Politics & Government

Who wants to help lead South Prairie? Nobody, it seems

For six months, officials tried to find someone — anyone — to fill an open position on the Town Council for South Prairie, an outpost of 435 people nestled in a rural creek valley in East Pierce County.

They advertised in newspapers and on the post office wall. The mayor went door to door, and said he asked every adult in town.

Not one qualified candidate wanted the job. As a last resort, the Pierce County Council decided unanimously last week to ask Gov. Jay Inslee to help.

Council Chairman Dan Roach, whose council district includes South Prairie, said he hopes someone will see it “as a badge of honor” to be called and appointed by the governor.

Inslee can make the appointment but isn’t required by law to do so. Regardless, the Town Council will continue meeting and making decisions.

The opening was created when councilman Les Rossich resigned in July. The Town Council had 90 days to fill the vacancy. The County Council had another 90 days.

County Attorney Susan Long said this is the first time in her 25 years with the county that the County Council has had to ask the governor to fill a Town Council or similar position because no one applied.

South Prairie straddles state Route 162 about 30 miles east of Tacoma. It is known as the last stop on the main stem of the Foothills Trail. About half of its residents live in the South Prairie RV Park.

The town has a mayor/council form of government. There are five members on the council, plus the mayor, who breaks ties in most matters.

But South Prairie’s civic machine hasn’t exactly run smoothly over the past year. Four council members, including Rossich, resigned in 2014. Councilman Stu Terry was the only one to stick around. Appointments were made for three of the open positions.

Mayor Tony Caldwell said he asked every adult in town to fill the one remaining vacancy.

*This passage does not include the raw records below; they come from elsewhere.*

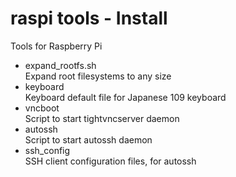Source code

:# raspi tools - Install

Tools for Raspberry Pi <br/>
- expand_rootfs.sh <br/>
  Expand root filesystems to any size <br/>
- keyboard <br/>
  Keyboard default file for Japanese 109 keyboard <br/>
- vncboot <br/>
  Script to start tightvncserver daemon <br/>
- autossh <br/>
  Script to start autossh daemon <br/>
- ssh_config <br/>
  SSH client configuration files, for autossh <br/>
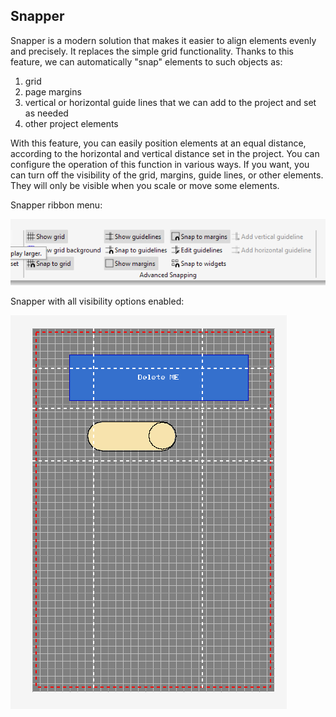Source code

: ## Snapper

Snapper is a modern solution that makes it easier to align elements evenly and precisely. It replaces the simple grid functionality. Thanks to this feature, we can automatically "snap" elements to such objects as:
1) grid
2) page margins
3) vertical or horizontal guide lines that we can add to the project and set as needed
4) other project elements

With this feature, you can easily position elements at an equal distance, according to the horizontal and vertical distance set in the project. You can configure the operation of this function in various ways. If you want, you can turn off the visibility of the grid, margins, guide lines, or other elements. They will only be visible when you scale or move some elements.

Snapper ribbon menu:

![alt text](images/0001-snapper/image.png)

Snapper with all visibility options enabled:

![alt text](images/0001-snapper/image-1.png)

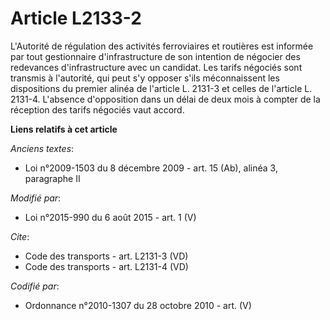 # Article L2133-2

L'Autorité de régulation des activités ferroviaires et routières est informée par tout gestionnaire d'infrastructure de son
intention de négocier des redevances d'infrastructure avec un candidat. Les tarifs négociés sont transmis à l'autorité, qui
peut s'y opposer s'ils méconnaissent les dispositions du premier alinéa de l'article L. 2131-3 et celles de l'article L.
2131-4. L'absence d'opposition dans un délai de deux mois à compter de la réception des tarifs négociés vaut accord.

**Liens relatifs à cet article**

_Anciens textes_:

  - Loi n°2009-1503 du 8 décembre 2009 - art. 15 (Ab), alinéa 3, paragraphe II

_Modifié par_:

  - Loi n°2015-990 du 6 août 2015 - art. 1 (V)

_Cite_:

  - Code des transports - art. L2131-3 (VD)
  - Code des transports - art. L2131-4 (VD)

_Codifié par_:

  - Ordonnance n°2010-1307 du 28 octobre 2010 - art. (V)
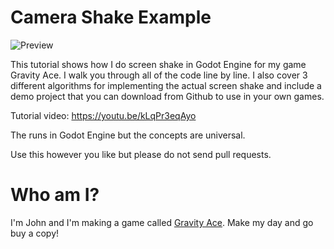 # Camera Shake Example

<img src="/jotson/camera_shake_tutorial/blob/main/preview.gif?raw=true" alt="Preview" style="max-width:100%;">

This tutorial shows how I do screen shake in Godot Engine for my game Gravity Ace. I walk you through all of the code line by line. I also cover 3 different algorithms for implementing the actual screen shake and include a demo project that you can download from Github to use in your own games.

Tutorial video: https://youtu.be/kLqPr3eqAyo

The runs in Godot Engine but the concepts are universal.

Use this however you like but please do not send pull requests.

# Who am I?

I'm John and I'm making a game called <a href="https://gravityace.com">Gravity Ace</a>. Make my day and go buy a copy!
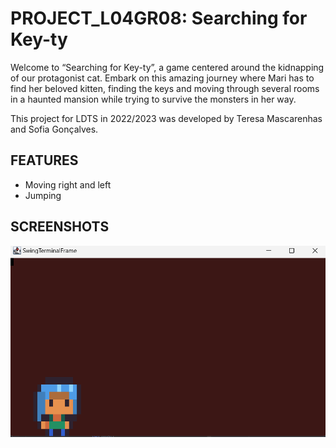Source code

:# PROJECT_L04GR08: Searching for Key-ty
Welcome to “Searching for Key-ty”, a game centered around the kidnapping of our protagonist cat. Embark on this amazing journey where Mari has to find her beloved kitten, finding the keys and moving through several rooms in a haunted mansion while trying to survive the monsters in her way.

This project for LDTS in 2022/2023 was developed by Teresa Mascarenhas and Sofia Gonçalves.

## FEATURES
- Moving right and left
- Jumping


## SCREENSHOTS
![](./projectST/docs/PNGs/screenshot1.png)
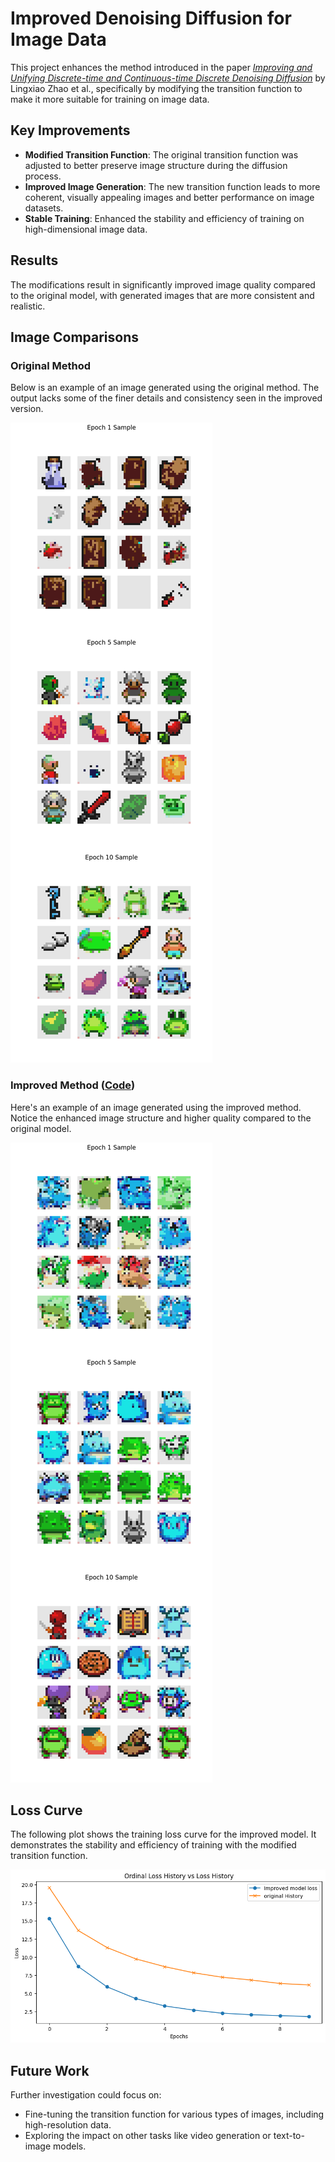 # Improved Denoising Diffusion for Image Data  
This project enhances the method introduced in the paper [*Improving and Unifying Discrete-time and Continuous-time Discrete Denoising Diffusion*](https://arxiv.org/abs/2104.09478) by Lingxiao Zhao et al., specifically by modifying the transition function to make it more suitable for training on image data.

## Key Improvements  
- **Modified Transition Function**: The original transition function was adjusted to better preserve image structure during the diffusion process.
- **Improved Image Generation**: The new transition function leads to more coherent, visually appealing images and better performance on image datasets.
- **Stable Training**: Enhanced the stability and efficiency of training on high-dimensional image data.

## Results  
The modifications result in significantly improved image quality compared to the original model, with generated images that are more consistent and realistic.

## Image Comparisons  

### Original Method
Below is an example of an image generated using the original method. The output lacks some of the finer details and consistency seen in the improved version.

![Original Method](original_method.png)

### Improved Method ([Code](https://github.com/curioserve/USD3))
Here's an example of an image generated using the improved method. Notice the enhanced image structure and higher quality compared to the original model.

![Improved Model](Improved_model_samples_10EP.png)

## Loss Curve  
The following plot shows the training loss curve for the improved model. It demonstrates the stability and efficiency of training with the modified transition function.

![Loss Curve](loss_curve.png)

## Future Work  
Further investigation could focus on:
- Fine-tuning the transition function for various types of images, including high-resolution data.
- Exploring the impact on other tasks like video generation or text-to-image models.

Their response: “‘We’re not interested. We don’t have time.’”

One person — the daughter of town clerk Marla Nevill — did apply. But the Town Council voted not to appoint her because she had a conflict of interest because of her mom’s job, Caldwell said.

Caldwell said he phoned people, went door-to-door and asked others at the post office. Other council members asked as well.

The mayor says people don’t want to get involved in any matters that might stir up conflict.

The town is so small that when the council makes rules, Caldwell said, people get upset. “You’re stepping on your neighbors’ or relatives’ toes.”

Roach, the County Council chairman, agreed.

“It’s very difficult when you’ve got only a few hundred people,” said Roach, R-Bonney Lake. “The smaller the town, the smaller the group, the more political it becomes.”

South Prairie Council members are paid $50 a month. The mayor is paid $100 a month.

“It’s a lot of work for $100,” said Caldwell, who’s been on the council 16 years. “It’s a part-time position. But I’m on call 24/7.”

Caldwell, a retired naval architect, was appointed mayor in 2013 after the previous mayor resigned. He didn’t decide to stand for election as mayor later that year until no one ran and the filing period was extended.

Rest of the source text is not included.